Overlay Plots of Significant Regions of Wavelet Scalograms for Various E. coli Parameters
(A) Degree of significant pattern overlap in expression, gene density, and codon adaptation in E. coli. Binary matrices corresponding to significant regions of wavelet scalograms (FDR < 5%) for gene expression, CAI, and fractional gene density in E. coli were summed as described in Materials and Methods. A periodic pattern of 600–650 kb can be seen across nearly three-quarters of the chromosome.
(B) Degree of significant pattern overlap sequence-derived DNA-bending parameters in E. coli. Binary matrices corresponding to significant regions of wavelet scalograms (FDR < 5%) for intrinsic curvature, DNAseI sensitivity, protein-induced deformability, propeller twist, stacking energy, and nucleosome position preference in E. coli [12] were summed as described in the text. The white contour lines outline the significant regions of the wavelet scalogram for GC/AT content, thus demonstrating that these parameters are not independent.
Figure 6.
Comparison of E. coli Gene Expression, Essentiality, and Evolutionary Retention at 600–650-kb Length Scale with Experimentally Identified Chromosome Macrodomains [8]

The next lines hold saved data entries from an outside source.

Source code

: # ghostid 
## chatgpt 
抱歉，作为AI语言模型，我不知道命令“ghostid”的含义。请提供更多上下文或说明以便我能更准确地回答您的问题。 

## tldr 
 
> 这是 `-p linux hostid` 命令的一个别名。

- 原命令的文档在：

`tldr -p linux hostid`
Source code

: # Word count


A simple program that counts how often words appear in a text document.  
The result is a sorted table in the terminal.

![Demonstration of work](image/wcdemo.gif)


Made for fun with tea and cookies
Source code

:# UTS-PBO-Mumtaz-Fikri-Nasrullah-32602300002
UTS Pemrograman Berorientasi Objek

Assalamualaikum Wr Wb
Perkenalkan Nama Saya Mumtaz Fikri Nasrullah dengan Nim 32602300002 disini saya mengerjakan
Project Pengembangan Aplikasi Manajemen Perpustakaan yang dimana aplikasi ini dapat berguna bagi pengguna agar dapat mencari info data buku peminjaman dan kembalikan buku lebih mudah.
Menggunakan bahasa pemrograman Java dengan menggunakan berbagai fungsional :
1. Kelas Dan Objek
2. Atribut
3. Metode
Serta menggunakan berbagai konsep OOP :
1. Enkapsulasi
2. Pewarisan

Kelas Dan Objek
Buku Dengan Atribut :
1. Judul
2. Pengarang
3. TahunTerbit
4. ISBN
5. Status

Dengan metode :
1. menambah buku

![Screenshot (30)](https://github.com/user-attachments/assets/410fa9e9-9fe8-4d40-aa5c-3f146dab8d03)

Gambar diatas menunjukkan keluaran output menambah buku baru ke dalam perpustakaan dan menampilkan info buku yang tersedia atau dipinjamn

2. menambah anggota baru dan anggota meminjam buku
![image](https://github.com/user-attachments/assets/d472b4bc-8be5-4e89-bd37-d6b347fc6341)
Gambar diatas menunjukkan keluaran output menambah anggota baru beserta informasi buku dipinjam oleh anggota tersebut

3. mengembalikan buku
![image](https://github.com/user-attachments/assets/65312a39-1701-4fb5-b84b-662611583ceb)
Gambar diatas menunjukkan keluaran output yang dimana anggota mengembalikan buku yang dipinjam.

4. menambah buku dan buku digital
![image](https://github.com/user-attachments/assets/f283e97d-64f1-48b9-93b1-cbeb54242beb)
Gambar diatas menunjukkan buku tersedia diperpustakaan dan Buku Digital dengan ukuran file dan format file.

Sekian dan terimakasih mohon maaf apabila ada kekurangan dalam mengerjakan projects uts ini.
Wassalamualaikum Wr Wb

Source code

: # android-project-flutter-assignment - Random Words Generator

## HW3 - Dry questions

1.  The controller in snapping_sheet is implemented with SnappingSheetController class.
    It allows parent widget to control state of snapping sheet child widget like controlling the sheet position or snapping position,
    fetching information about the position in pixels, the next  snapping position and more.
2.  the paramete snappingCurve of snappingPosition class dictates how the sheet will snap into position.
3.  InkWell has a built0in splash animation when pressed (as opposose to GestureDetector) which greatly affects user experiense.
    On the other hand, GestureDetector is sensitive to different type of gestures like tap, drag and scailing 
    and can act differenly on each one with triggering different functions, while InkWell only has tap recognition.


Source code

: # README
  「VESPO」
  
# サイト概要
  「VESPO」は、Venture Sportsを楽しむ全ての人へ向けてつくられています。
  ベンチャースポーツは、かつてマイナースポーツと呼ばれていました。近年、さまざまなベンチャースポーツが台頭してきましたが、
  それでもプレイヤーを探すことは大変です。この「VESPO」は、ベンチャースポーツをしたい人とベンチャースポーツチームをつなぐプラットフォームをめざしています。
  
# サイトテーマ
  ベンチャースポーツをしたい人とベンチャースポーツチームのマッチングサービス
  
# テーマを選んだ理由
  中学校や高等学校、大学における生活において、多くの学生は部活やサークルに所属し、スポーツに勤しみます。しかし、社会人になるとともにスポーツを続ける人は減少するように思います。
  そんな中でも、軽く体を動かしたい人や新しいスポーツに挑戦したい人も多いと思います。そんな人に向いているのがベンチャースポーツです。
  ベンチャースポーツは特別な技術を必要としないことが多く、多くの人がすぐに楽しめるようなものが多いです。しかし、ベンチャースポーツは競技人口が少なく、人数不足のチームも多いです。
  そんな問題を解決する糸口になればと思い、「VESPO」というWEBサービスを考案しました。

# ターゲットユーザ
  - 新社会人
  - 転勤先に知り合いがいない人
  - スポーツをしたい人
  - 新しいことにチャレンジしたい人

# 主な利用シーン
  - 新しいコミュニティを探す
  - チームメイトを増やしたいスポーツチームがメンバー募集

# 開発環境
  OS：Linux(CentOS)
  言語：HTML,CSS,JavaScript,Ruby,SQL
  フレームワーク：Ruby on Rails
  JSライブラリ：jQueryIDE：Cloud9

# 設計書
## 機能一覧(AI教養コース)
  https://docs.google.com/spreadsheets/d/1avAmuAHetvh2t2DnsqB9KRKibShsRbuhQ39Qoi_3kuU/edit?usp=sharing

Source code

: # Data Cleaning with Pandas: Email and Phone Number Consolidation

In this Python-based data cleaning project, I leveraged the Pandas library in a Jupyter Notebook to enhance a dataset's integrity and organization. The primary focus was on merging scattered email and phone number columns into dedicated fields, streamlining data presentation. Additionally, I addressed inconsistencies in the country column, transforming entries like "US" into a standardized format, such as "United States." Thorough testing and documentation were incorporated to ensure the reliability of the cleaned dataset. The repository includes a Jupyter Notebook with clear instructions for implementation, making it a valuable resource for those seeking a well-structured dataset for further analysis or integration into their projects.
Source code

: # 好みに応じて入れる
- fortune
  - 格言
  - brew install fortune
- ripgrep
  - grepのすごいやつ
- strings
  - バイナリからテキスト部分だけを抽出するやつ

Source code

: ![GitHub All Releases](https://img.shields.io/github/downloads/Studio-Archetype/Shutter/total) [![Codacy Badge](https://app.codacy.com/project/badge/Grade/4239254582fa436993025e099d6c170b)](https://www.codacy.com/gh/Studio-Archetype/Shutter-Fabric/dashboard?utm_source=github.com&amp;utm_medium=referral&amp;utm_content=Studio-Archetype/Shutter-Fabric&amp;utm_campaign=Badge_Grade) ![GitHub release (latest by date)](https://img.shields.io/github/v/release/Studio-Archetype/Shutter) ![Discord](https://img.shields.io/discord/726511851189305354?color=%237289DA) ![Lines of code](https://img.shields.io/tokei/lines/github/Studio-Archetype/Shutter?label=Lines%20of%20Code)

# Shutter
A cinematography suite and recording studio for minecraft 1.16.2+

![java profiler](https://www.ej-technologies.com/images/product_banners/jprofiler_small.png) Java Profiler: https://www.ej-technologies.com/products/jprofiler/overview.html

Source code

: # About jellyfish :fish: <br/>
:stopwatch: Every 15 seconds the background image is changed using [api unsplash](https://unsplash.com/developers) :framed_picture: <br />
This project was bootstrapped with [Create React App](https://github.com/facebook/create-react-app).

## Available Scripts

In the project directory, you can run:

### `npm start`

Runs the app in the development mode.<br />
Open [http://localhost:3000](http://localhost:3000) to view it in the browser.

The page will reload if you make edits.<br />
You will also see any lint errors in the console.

The four shaded regions correspond to four macrodomains identified previously based upon the frequency of recombination events following genetic dissection of the E. coli chromosome. The two unshaded regions correspond to less-structured macrodomains. The traces in the lower panel are exactly as described in Figure 4C. The upper panel is a section of the wavelet scalogram for E. coli gene expression at a 650-kb period. Segments of this wavelet transform trace have been colored to correspond to the experimentally identified chromosome macrodomains.